Inference conclusion

Lecture 22

John Zito

Duke University
STA 199 Spring 2025

2025-04-14

Course admin

While you wait

Go to your ae project in RStudio.
Make sure all of your changes up to this point are committed and pushed, i.e., there’s nothing left in your Git pane.
Click Pull to get today’s application exercise file: ae-18-card-krueger.qmd.
Wait until you’re prompted to work on the application exercise during class before editing the file.

The home stretch

Tuesday 4/15: finish statistical inference
Thursday 4/17: communicating data science results
Monday 4/21: lab is a project work period
Tuesday 4/22: Farewell!
Wednesday 4/23: submit final project
Monday 4/28: submit peer eval 4
Tuesday 4/29: final exam

It’s not too late to make something happen

60% of the grade has yet to be counted. Furthermore…

We drop the lowest lab;
We drop 6 AEs (6 / 19 = 0.315);
We replace one in-class midterm with the final exam score (if it’s better).
If you missed Milestone 1, we replace with peer eval score;
We drop one of the first three peer evals.

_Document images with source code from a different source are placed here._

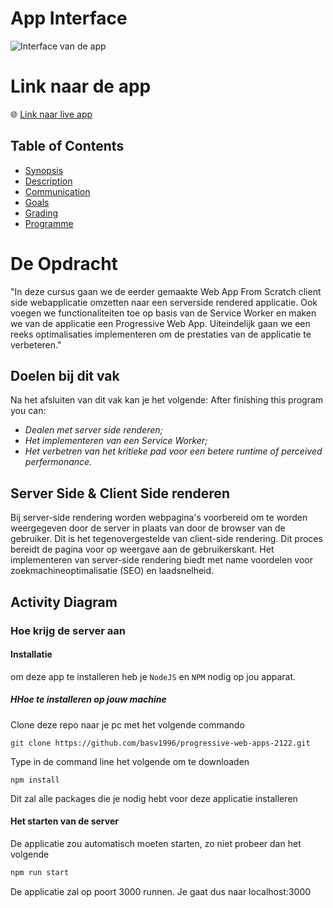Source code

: # App Interface

![Interface van de app](https://raw.githubusercontent.com/basv1996/######)

# Link naar de app
:globe_with_meridians: [Link naar live app](https://basv1996.github.io/web-app-from-scratch-2122/spa/) 

## Table of Contents
- [Synopsis](#synopsis)
- [Description](#description)
- [Communication](#communication)
- [Goals](#goals)
- [Grading](#grading)
- [Programme](#programme)

# De Opdracht
"In deze cursus gaan we de eerder gemaakte Web App From Scratch client side webapplicatie omzetten naar een serverside rendered applicatie. Ook voegen we functionaliteiten toe op basis van de Service Worker en maken we van de applicatie een Progressive Web App. Uiteindelijk gaan we een reeks optimalisaties  implementeren om de prestaties van de applicatie te verbeteren."

## Doelen bij dit vak
Na het afsluiten van dit vak kan je het volgende:
After finishing this program you can:
- _Dealen met server side renderen;_
- _Het implementeren van een Service Worker;_
- _Het verbetren van het kritieke pad voor een betere runtime of perceived perfermonance._


## Server Side & Client Side renderen
Bij server-side rendering worden webpagina's voorbereid om te worden weergegeven door de server in plaats van door de browser van de gebruiker. Dit is het tegenovergestelde van client-side rendering. Dit proces bereidt de pagina voor op weergave aan de gebruikerskant. Het implementeren van server-side rendering biedt met name voordelen voor zoekmachineoptimalisatie (SEO) en laadsnelheid.

## Activity Diagram





### Hoe krijg de server aan
#### Installatie
om deze app te installeren heb je `NodeJS` en `NPM` nodig op jou apparat.

##### HHoe te installeren op jouw machine

Clone deze repo naar je pc met het volgende commando

```
git clone https://github.com/basv1996/progressive-web-apps-2122.git
```
Type in de command line het volgende om te downloaden 

```
npm install
```
Dit zal alle packages die je nodig hebt voor deze applicatie installeren


#### Het starten van de server
De applicatie zou automatisch moeten starten, zo niet probeer dan het volgende

```bash
npm run start
```
De applicatie zal op poort 3000 runnen. Je gaat dus naar localhost:3000












<!-- Here are some hints for your project! -->

<!-- Start out with a title and a description -->

<!-- Add a nice image here at the end of the week, showing off your shiny frontend 📸 -->

<!-- Add a link to your live demo in Github Pages 🌐-->

<!-- replace the code in the /docs folder with your own, so you can showcase your work with GitHub Pages 🌍 -->

<!-- Maybe a table of contents here? 📚 -->

<!-- ☝️ replace this description with a description of your own work -->

<!-- How about a section that describes how to install this project? 🤓 -->

<!-- ...but how does one use this project? What are its features 🤔 -->

<!-- ...you should implement an explanation of client- server rendering choices 🍽 -->

<!-- ...and an activity diagram including the Service Worker 📈 -->

<!-- This would be a good place for a list of enhancements to optimize the critical render path implemented your app  -->

<!-- Maybe a checklist of done stuff and stuff still on your wishlist? ✅ -->

<!-- We all stand on the shoulders of giants, please link all the sources you used in to create this project. -->

<!-- How about a license here? When in doubt use GNU GPL v3. 📜  -->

Recap: statistical inference

Point estimation: what’s your best guess?

ggplot(mtcars, aes(x = wt, y = mpg)) + 
  geom_point() +
  geom_smooth(method = "lm")

Point estimation: what’s your best guess?

linear_reg() |>
  fit(mpg ~ wt, data = mtcars) |>
  tidy()

# A tibble: 2 × 5
  term        estimate std.error statistic  p.value
  <chr>          <dbl>     <dbl>     <dbl>    <dbl>
1 (Intercept)    37.3      1.88      19.9  8.24e-19
2 wt             -5.34     0.559     -9.56 1.29e-10

Sampling variability

Different data >> Different estimate. But how different?

Reassuring: recompute your estimate on other data and get basically the same answer. Sampling variation is low. Uncertainty is low. Results are more reliable;
Concerning: recompute your estimate on new data and get a wildly different answer. Sampling variation is high. Uncertainty is high. Results are less reliable.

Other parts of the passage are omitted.